By Wen Ya Source:Global Times Published: 2013-10-21 1:18:01

New China-Myanmar pipeline opens Source: CFP Graphics: GT


A China-Myanmar gas pipeline has gone into full operation on Sunday. It will fuel China's Southwest regions with piped natural gas for the first time and decrease gas price in these areas.

Some 1,727 kilometers of the 2,520-kilometer pipeline are in China, running through provincial regions in Southwest China's Yunnan, Guizhou and Chongqing, and South China' s Guangxi Zhuang Autonomous Region.

Starting from Myanmar's Kyaukpyu Harbor and ending in China's Guigang, Guizhou Province, the pipeline is expected to send 12 billion cubic meters of gas each year to Myanmar and the Chinese regions, according to the China National Petroleum Corporation, the builder of the project. 

In Guizhou Province, four cities including Guiyang will be supplied 1 million cubic meters of piped gas each day, Liu Qilong, a vice general manager of Guizhou gas group, told the Global Times on Sunday.

The piped gas will improve local air quality as 90 percent of local factories in Guizhou rely on coal and most residents' cooking fuel is also refined from coal, said Liu.

The pipeline will also change the energy structure in these regions. For example, the amount of industrial-use piped gas will increase from the current 5 million cubic meters to 500 million cubic meters by the end of 2014, reported China National Radio (CNR).

"Local companies don't have to worry about the gas limit anymore," Liu said.

This pipeline will relieve China's energy risks and will also reduce the price of gas, Lin Boqiang, a professor with the China Center for Energy Economics Research at Xiamen University, told the Global Times.

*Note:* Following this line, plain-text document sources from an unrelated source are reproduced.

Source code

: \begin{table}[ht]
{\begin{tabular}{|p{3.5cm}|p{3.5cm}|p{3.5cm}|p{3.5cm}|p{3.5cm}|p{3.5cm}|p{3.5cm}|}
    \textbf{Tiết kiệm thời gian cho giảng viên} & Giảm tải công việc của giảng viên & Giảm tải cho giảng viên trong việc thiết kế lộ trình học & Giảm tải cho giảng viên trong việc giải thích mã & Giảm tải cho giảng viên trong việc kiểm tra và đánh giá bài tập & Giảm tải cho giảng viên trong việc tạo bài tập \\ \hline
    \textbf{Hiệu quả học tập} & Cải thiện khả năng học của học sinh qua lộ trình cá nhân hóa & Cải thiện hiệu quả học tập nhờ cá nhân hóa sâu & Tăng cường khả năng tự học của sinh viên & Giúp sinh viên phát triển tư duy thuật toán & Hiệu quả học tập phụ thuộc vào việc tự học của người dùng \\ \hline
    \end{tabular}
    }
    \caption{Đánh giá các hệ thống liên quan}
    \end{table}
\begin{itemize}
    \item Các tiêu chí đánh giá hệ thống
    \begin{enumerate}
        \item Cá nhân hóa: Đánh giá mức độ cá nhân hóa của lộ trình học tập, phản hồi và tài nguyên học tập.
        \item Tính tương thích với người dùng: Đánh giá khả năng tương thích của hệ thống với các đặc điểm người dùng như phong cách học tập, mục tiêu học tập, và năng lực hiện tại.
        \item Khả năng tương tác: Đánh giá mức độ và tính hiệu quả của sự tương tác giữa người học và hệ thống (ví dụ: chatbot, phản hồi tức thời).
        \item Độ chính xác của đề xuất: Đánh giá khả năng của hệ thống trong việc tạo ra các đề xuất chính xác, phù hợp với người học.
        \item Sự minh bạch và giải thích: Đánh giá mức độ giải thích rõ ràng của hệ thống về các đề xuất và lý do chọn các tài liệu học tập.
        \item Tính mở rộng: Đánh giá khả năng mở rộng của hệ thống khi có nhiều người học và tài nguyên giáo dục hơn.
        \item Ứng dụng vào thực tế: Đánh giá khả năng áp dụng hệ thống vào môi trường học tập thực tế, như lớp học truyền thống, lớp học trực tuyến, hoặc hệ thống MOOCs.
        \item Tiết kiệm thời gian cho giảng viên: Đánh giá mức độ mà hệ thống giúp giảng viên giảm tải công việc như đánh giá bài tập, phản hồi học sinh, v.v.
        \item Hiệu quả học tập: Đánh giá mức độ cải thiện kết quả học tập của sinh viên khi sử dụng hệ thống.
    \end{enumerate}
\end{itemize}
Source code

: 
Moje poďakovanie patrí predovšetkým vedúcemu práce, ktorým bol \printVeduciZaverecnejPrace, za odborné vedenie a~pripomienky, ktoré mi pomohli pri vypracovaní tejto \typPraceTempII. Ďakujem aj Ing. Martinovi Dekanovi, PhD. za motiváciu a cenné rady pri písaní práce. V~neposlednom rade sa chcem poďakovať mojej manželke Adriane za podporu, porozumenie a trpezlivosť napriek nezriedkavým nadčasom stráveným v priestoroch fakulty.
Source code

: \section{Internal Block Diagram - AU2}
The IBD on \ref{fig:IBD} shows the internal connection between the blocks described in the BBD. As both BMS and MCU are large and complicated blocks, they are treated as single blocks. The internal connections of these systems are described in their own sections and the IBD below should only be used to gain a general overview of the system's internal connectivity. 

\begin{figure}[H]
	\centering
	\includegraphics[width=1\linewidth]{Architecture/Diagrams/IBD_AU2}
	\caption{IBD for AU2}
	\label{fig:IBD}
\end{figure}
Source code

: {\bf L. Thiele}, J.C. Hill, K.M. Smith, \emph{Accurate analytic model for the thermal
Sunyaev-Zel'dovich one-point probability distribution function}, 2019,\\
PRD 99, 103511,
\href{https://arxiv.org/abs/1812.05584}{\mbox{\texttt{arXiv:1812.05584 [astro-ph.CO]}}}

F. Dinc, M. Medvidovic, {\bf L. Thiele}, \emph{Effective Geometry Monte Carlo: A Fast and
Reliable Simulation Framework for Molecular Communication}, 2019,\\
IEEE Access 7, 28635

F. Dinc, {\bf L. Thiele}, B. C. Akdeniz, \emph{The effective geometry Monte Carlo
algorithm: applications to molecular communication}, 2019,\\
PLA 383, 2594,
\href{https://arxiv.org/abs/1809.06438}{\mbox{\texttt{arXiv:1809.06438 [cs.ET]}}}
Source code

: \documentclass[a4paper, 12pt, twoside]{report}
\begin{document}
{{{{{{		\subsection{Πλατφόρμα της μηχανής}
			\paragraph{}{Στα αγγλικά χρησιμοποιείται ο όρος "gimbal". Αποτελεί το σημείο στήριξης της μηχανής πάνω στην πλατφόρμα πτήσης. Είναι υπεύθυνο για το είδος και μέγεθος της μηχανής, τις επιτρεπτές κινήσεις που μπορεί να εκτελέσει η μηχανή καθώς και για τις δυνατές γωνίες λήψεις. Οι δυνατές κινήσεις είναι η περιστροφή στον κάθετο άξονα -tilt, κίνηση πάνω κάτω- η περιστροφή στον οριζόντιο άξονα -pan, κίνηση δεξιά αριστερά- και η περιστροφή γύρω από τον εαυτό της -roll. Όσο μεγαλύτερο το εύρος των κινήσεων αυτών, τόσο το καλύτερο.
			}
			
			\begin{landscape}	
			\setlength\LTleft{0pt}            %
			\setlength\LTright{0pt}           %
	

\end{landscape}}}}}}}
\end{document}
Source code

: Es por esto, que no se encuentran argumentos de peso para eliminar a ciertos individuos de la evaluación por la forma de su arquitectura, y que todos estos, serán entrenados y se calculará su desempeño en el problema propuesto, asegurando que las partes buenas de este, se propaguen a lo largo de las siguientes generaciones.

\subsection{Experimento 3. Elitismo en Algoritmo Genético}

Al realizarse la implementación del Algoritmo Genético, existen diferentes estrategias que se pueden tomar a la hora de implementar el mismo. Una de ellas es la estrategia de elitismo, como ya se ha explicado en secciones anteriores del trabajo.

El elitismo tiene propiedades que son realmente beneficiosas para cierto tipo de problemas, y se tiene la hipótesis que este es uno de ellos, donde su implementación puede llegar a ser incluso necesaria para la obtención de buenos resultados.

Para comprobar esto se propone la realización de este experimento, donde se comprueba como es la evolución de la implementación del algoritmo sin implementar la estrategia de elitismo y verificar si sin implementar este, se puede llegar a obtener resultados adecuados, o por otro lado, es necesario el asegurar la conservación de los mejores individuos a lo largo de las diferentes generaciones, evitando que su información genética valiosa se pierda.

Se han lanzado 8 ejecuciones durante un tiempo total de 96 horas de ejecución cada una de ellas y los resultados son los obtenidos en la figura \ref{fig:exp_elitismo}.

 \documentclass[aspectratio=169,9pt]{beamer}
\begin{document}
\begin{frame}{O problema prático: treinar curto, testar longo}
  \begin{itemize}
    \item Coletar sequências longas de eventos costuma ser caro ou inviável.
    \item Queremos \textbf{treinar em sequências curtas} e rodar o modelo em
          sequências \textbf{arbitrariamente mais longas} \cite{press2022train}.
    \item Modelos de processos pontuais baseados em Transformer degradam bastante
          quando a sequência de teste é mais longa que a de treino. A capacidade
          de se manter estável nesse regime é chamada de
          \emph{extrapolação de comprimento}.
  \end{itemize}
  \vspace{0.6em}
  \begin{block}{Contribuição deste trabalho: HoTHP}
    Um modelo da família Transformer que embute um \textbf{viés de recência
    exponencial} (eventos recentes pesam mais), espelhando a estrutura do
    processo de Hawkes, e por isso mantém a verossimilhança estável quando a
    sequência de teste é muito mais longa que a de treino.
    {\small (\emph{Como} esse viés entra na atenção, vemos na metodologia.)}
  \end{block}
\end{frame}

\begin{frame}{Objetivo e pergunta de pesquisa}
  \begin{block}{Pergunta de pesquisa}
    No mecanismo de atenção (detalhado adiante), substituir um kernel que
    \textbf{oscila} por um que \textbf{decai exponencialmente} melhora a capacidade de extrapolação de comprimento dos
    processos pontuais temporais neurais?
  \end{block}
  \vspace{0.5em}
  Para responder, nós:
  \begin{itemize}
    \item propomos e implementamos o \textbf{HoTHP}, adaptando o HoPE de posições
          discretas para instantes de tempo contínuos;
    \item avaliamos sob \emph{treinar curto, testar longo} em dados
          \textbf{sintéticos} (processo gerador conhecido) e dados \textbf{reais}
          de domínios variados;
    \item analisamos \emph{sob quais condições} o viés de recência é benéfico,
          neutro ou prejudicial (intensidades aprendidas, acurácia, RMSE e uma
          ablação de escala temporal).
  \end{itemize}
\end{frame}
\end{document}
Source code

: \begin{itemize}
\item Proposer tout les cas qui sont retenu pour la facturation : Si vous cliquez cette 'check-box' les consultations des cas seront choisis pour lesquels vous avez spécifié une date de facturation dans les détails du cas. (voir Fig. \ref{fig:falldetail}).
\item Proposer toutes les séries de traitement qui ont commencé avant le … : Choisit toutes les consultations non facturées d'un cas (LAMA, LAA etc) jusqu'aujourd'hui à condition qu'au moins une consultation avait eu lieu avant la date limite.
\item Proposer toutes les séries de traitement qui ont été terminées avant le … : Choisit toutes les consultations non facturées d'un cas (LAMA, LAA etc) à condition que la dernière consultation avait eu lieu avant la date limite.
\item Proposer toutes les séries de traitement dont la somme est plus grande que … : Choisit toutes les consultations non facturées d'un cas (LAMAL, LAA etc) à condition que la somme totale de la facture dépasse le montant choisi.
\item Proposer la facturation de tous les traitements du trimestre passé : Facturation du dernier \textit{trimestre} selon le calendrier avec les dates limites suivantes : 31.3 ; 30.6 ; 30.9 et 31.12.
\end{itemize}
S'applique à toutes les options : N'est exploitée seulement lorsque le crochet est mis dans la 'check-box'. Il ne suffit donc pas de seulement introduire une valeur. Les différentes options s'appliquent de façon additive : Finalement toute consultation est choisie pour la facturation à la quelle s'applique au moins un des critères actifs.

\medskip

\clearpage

"Currently, China's piped gas is mainly imported from areas around the Malacca Strait. Now, we have one more pipeline from the land instead of the seabed, which will decrease dangerous factors," Lin said, adding that gas price in these areas is expected to go down as piped gas is the cheapest gas.

Gas price for residents' use in Guangxi will decrease by 13 percent, reported CNR.

But some residents reached by the Global Times said the falling price has no influence on their lives and some said they want environmentally-friendly fuel. Jiang Hui, a worker in Guiyang, said he prefers to use electricity instead of piped gas as the former is more convenient.